−愚民街−
by SCSI_ten_thousand

愚民街と言われる場所
その荒廃したビルの壁をラップを流しながら白く塗りつぶす。
少年は特にそのリズムに乗るわけでもなく淡々とその作業を行っていた。
足元には今塗っている白色のほかにも赤や青そして蛍光色の塗料が詰まったスプレーが転がっている。
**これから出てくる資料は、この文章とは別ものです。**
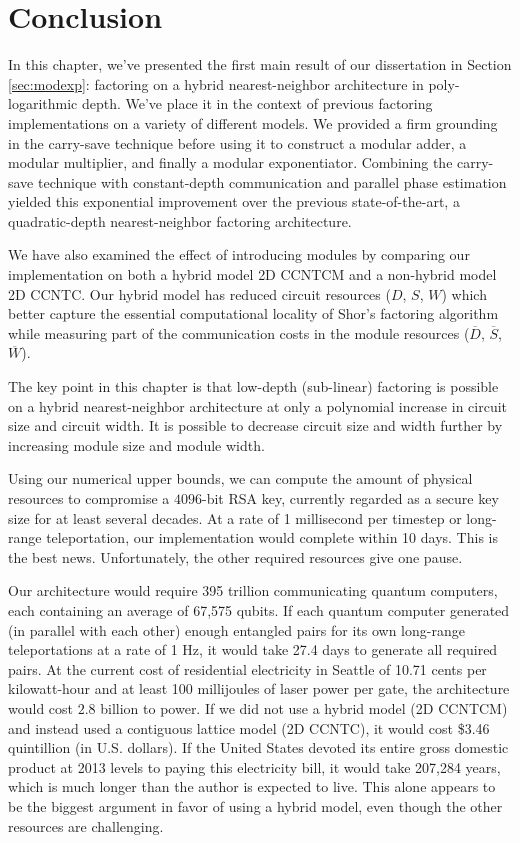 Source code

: \section{Conclusion}
\label{sec:fpl-conclude}

In this chapter, we've presented the first main result of
our dissertation in Section \ref{sec:modexp}:
factoring on a hybrid nearest-neighbor architecture in poly-logarithmic depth.
We've place it in the context of previous factoring implementations on a
variety of different models. We provided a firm grounding
in the carry-save technique before using it to construct
a modular adder, a modular multiplier, and finally a
modular exponentiator. Combining the carry-save technique
with constant-depth
communication and parallel phase estimation yielded
this exponential improvement over the previous
state-of-the-art, a quadratic-depth nearest-neighbor
factoring architecture.

We have also examined the
effect of introducing modules by comparing our
implementation on both a hybrid model \textsf{2D CCNTCM}
and a non-hybrid model \textsf{2D CCNTC}.
Our hybrid model has reduced circuit resources
($D$, $S$, $W$) which better
capture the essential computational locality of Shor's factoring
algorithm while measuring part of the communication
costs in the module resources ($\overline{D}$, $\overline{S}$, $\overline{W}$).

The key point in this chapter is that
low-depth (sub-linear) factoring is possible
on a hybrid nearest-neighbor architecture
at only a polynomial increase in circuit size
and 
circuit width. It is possible to decrease
circuit size and width further by increasing
module size and module width.

Using our numerical
upper bounds, we can compute the amount of
physical resources to compromise a $4096$-bit
RSA key, currently regarded as a secure key size
for at least several decades. At a rate of
1 millisecond per timestep or long-range
teleportation, our implementation would
complete within 10 days. This is the best news.
Unfortunately, the other required resources
give one pause.

 Our architecture
would require 395 trillion communicating quantum
computers, each containing an average of
67,575 qubits. If each quantum computer generated
(in parallel with each other)
enough entangled pairs for its own long-range
teleportations at a rate of 1 Hz, it would
take 27.4 days to generate all required pairs.
At the current cost of residential electricity 
in Seattle of 10.71 cents per kilowatt-hour and
at least 100 millijoules of laser
power per gate,
the architecture would cost $2.8$ billion
to power. If we did not use a hybrid model
(\textsf{2D CCNTCM}) and instead used a
contiguous lattice model (\textsf{2D CCNTC}),
it would cost \$3.46 quintillion (in U.S. dollars).
If the United States devoted its entire gross domestic
product at 2013 levels to paying this electricity bill,
it would take 207,284 years, which is much longer than
the author is expected to live. This alone appears
to be the biggest argument in favor of using
a hybrid model, even though the other resources
are challenging.

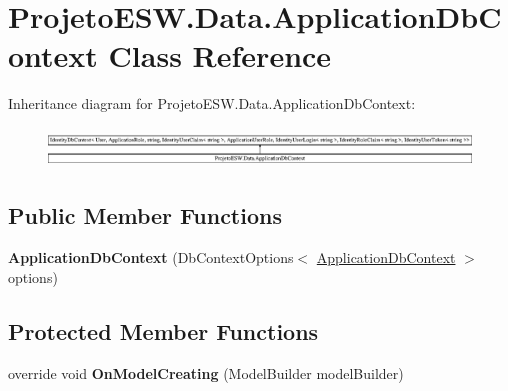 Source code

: \hypertarget{class_projeto_e_s_w_1_1_data_1_1_application_db_context}{}\section{Projeto\+E\+S\+W.\+Data.\+Application\+Db\+Context Class Reference}
\label{class_projeto_e_s_w_1_1_data_1_1_application_db_context}
Inheritance diagram for Projeto\+E\+S\+W.\+Data.\+Application\+Db\+Context\+:\begin{figure}[H]
\begin{center}
\leavevmode
\includegraphics[height=1.047708cm]{class_projeto_e_s_w_1_1_data_1_1_application_db_context}
\end{center}
\end{figure}
\subsection*{Public Member Functions}
\begin{DoxyCompactItemize}
\item 
\mbox{\label{class_projeto_e_s_w_1_1_data_1_1_application_db_context_a648e12f83232e226632da41ff14f4868}} 
{\bfseries Application\+Db\+Context} (Db\+Context\+Options$<$ \mbox{\hyperlink{class_projeto_e_s_w_1_1_data_1_1_application_db_context}{Application\+Db\+Context}} $>$ options)
\end{DoxyCompactItemize}
\subsection*{Protected Member Functions}
\begin{DoxyCompactItemize}
\item 
\mbox{\label{class_projeto_e_s_w_1_1_data_1_1_application_db_context_a47fe2932bfd1247fdb3abc09cf9d8e4b}} 
override void {\bfseries On\+Model\+Creating} (Model\+Builder model\+Builder)
\end{DoxyCompactItemize}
ある程度塗ると満足したのか白のスプレー缶を放り投げる。
投げたスプレー缶は彼の乗り物らしいバイクの籠にはいり軽い金属音を上げる。
それを確認すると彼は白く塗りたてだった壁を見た。
白く塗った壁は、白い壁でなくなっていた。
血と肉の香りを放つ紅白の壁になっていた。
少年は目を剥いて壁に埋め込まれた人間を見た。
生きている。
出血多量でショック死しておかしくないはずだった。
「まさか、お前・・・・貴人か。」
壁に埋まった人間は目を動かした。
少年と目が合う。
壁男の口が動いた。
「少年よ。名は?」
少年は立ちすくんで応えない。
「もう一度問う。少年よ、名はなんと言う。」
少年は唾を飲み込むと応えた。
「クロウ、クロウ=ホワイト。みんなは俺の事をそう言う。」
「なるほど。では、クロウよ。君にはこれをやろう」
壁男は手を伸ばす。
手には紅く濡れた珠が握られている。
その瞬間に少年の目の前で血が爆(は)ぜる。
「ぬあぁぁぁ」
間抜けな叫び声と共に地面を転がる少年。
そして目の前にもう一人の貴人・・・・化け物が立っていた。
「公康(きみやす)、お前軽いからよく飛ぶんだな。」
壁男が応(こた)える。
「もっと簡単に考えろよ。単にお前が馬鹿力なだけだろうが。」
化け物が笑いながら応える。
「ほっはっはっはぁ。そうともさ、それが俺の売りだからな。他の得意分野は他人に任せればいいのよ。」
壁男・・・公康と呼ばれた男はクロウを見る。
「クロウよ。その珠もっていけ。そして下水道に捨てろいいな。」
公康はクロウにそう言うと壁から抜け出る。
クロウは見た。
壁に広がっていた血が、地面に染み込んでいた血が彼の体に戻っていくのを・・・。
「こ、これが貴人か」
最後に珠を握っていた手が広がり体にくっつく。
目の前の貴人からは蒸気が立ち上っていた。
「さぁ、早くいけ。さもないとお前の血を頂くぞ。」
その声に弾かれたようにクロウは立つとバイクにまたがる。
バイクのスターターを入れる。
入らない!!
しかし、後には貴人がいた。
奴らは化け物だ。
逃げなくては、一刻も早くこの場から離れなくては!!
何度入れたかは分からないが彼は自分のバイクのアクセルをいれ離れる。
くねった道の角を何度も曲がりその場から離れる。
大体3分強過ぎたころだろうか、貴人たちが居た辺りから爆弾が着弾したかのような音と光と熱風が発生した。
クロウはバイクから投げ出され意識を失う。
彼は、意識を失う前に貴人の恐ろしさを再確認した。

「行ったか」
公康はクロウがこの場から逃げ出した事を確認すると目の前の巨漢に目をお合わせる。
彼は自分の今の状態を確認した。
−目の前の男には自分は敵わないだろう。奴の不意打ちでの体の損壊、そして貴人の第2の心臓である珠をクロウへ譲渡、今の自分の状態では時間稼ぎにもならないだろう。−
少しうつむき自蔑のためか唇が歪む。
そして、彼は面(おもて)を上げると言い放った
「さて、地獄の門は開いたかな」
その言葉に巨漢も応じる。
「おう、俺様が開門させてるからあとはお前を投げ込むだけだ。」
巨漢は手に持つ金属性の棒を頭上で1回転させると腰溜めに構える。
公康からは濃密な蒸気が溢れ出し巨漢から彼を視認するのは困難になっていた。
巨漢は目を瞑る。
僅かな時間だが時が止まった。
巨漢が棒を突き出す。
「せーーーーーーーーーーい」
その勢いで蒸気は棒を軸にして渦を巻く。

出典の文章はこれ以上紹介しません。